» **BRIEF**
Take the data below and extract the lines from the one with "- Track blood inventory daily." to the one with "### **Usage**", inclusive, exactly as written.

» **PROVIDED ENTRIES**
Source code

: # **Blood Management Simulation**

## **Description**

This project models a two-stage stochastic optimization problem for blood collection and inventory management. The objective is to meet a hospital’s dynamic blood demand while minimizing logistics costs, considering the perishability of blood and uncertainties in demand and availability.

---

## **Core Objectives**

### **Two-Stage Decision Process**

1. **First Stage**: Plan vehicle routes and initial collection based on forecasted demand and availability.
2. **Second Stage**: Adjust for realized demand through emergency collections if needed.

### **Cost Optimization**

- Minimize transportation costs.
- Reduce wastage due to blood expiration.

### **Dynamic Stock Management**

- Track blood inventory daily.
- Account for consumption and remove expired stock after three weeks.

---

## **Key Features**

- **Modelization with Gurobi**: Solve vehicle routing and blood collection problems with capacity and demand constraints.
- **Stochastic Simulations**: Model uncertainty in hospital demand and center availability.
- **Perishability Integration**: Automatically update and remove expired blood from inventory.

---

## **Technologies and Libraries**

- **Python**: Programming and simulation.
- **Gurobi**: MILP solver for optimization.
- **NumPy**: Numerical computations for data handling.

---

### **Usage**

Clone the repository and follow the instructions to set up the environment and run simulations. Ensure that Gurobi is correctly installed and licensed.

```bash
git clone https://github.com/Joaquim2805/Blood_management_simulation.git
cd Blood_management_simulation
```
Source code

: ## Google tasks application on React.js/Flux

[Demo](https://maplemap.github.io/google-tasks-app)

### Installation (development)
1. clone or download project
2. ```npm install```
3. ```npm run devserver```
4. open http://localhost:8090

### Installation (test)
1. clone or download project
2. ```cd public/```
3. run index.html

» **FINISHED TASK**
- Track blood inventory daily.
- Account for consumption and remove expired stock after three weeks.

---

## **Key Features**

- **Modelization with Gurobi**: Solve vehicle routing and blood collection problems with capacity and demand constraints.
- **Stochastic Simulations**: Model uncertainty in hospital demand and center availability.
- **Perishability Integration**: Automatically update and remove expired blood from inventory.

---

## **Technologies and Libraries**

- **Python**: Programming and simulation.
- **Gurobi**: MILP solver for optimization.
- **NumPy**: Numerical computations for data handling.

---

### **Usage**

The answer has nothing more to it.